Cronyism and bigotry already define the Trump administration.

Wendy Kaminer
columnist

Topics Politics

Donald Trump will not be the first US president to embrace elements of white nationalism: Richard Nixon was an anti-Semite (as the Nixon tapes demonstrated) and Woodrow Wilson was a segregationist. But Trump will be the only president of the post-civil-rights era to employ as his senior adviser and strategist a known purveyor of white nationalist propaganda – Stephen Bannon, executive chairman of Breitbart News. This news network, described as a leading organ of white supremacy, seems poised to become a de facto organ of the new administration. As several commentators have observed, Trump, ‘libel bully’ and opponent of a free press, now has his Pravda.

Democrats have decried the prospect of a White House housing white nationalist sympathies, and there are, I bet, Republican leaders who don’t look forward to it. On occasion an out-of-power Republican will speak out against Bannon’s appointment. ‘Just to be clear news media, the next president named a racist, anti-Semite as the co-equal of the chief of staff’, Republican consultant John Weaver tweeted. But, in general, Republicans in power are exercising their rights to remain silent. Republicans abide by their own rules of political correctness, and criticising the president-elect’s concessions to far-right identity politics would be profoundly incorrect.

Of course the far right does not generally represent Trump voters, but if it did not speak to a segment of his base, Stephen Bannon would not be moving to the White House.

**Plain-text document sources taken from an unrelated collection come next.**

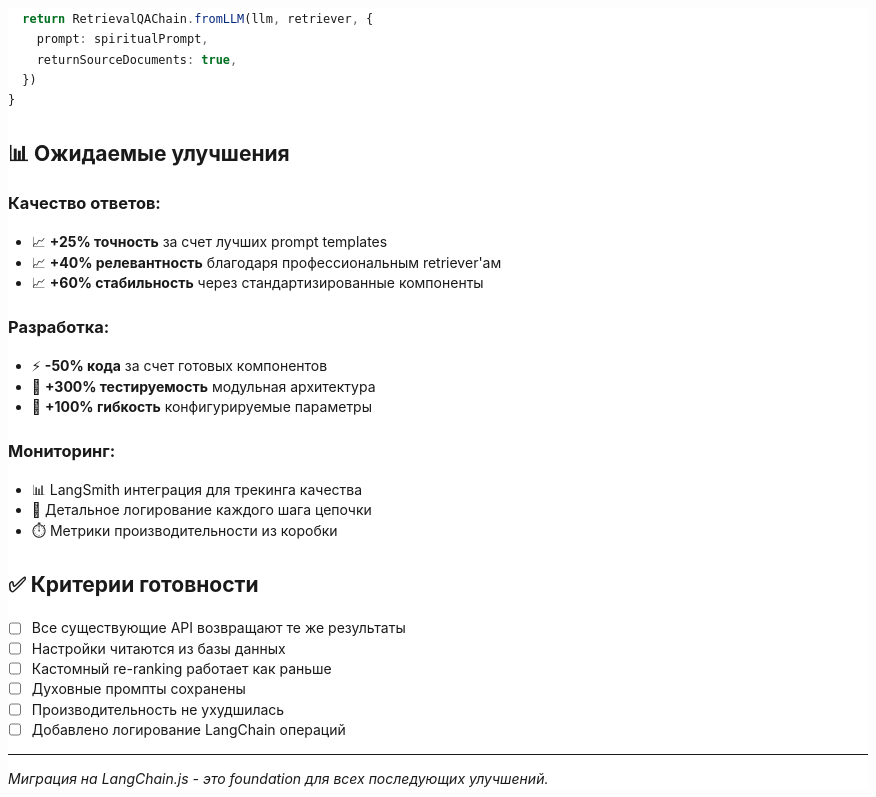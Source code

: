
 ```typescript
  return RetrievalQAChain.fromLLM(llm, retriever, {
    prompt: spiritualPrompt,
    returnSourceDocuments: true,
  })
}
```

## 📊 Ожидаемые улучшения

### **Качество ответов:**
- 📈 **+25% точность** за счет лучших prompt templates
- 📈 **+40% релевантность** благодаря профессиональным retriever'ам
- 📈 **+60% стабильность** через стандартизированные компоненты

### **Разработка:**
- ⚡ **-50% кода** за счет готовых компонентов
- 🧪 **+300% тестируемость** модульная архитектура
- 🔧 **+100% гибкость** конфигурируемые параметры

### **Мониторинг:**
- 📊 LangSmith интеграция для трекинга качества
- 🐛 Детальное логирование каждого шага цепочки
- ⏱️ Метрики производительности из коробки

## ✅ Критерии готовности

- [ ] Все существующие API возвращают те же результаты
- [ ] Настройки читаются из базы данных
- [ ] Кастомный re-ranking работает как раньше
- [ ] Духовные промпты сохранены
- [ ] Производительность не ухудшилась
- [ ] Добавлено логирование LangChain операций

---
*Миграция на LangChain.js - это foundation для всех последующих улучшений.*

Of course Trump voters do not constitute a monolithic bloc of bigots, as some hyperbole from the left suggests – some had previously voted for Obama. But the silence of the Republican leadership when confronted with bigotry can make the hyperbole seem true.

Besides, Republicans intent on maintaining power may realise that Trump will need his de facto state-run media to lie about the incompetence and corruption that seem certain to mark his presidency. Trump, whose ignorance of government and policy has long been on display, appears to know little about what his new job – presumptive leader of a so far relatively free world – will entail. When President Obama ‘walked his successor through the duties of running the country’, the Wall Street Journal reports, ‘Mr Trump seems surprised by the scope’.

His transition team seems equally amateurish, as well as arrogant, and, so far, his transition has reportedly been marred by petty vendettas and purges, and slowed by the failure to fill out routine paperwork. ‘By all accounts, his ignorance, and that of his entourage, about the executive branch is fathomless’, a former Bush administration adviser lamented in the Washington Post.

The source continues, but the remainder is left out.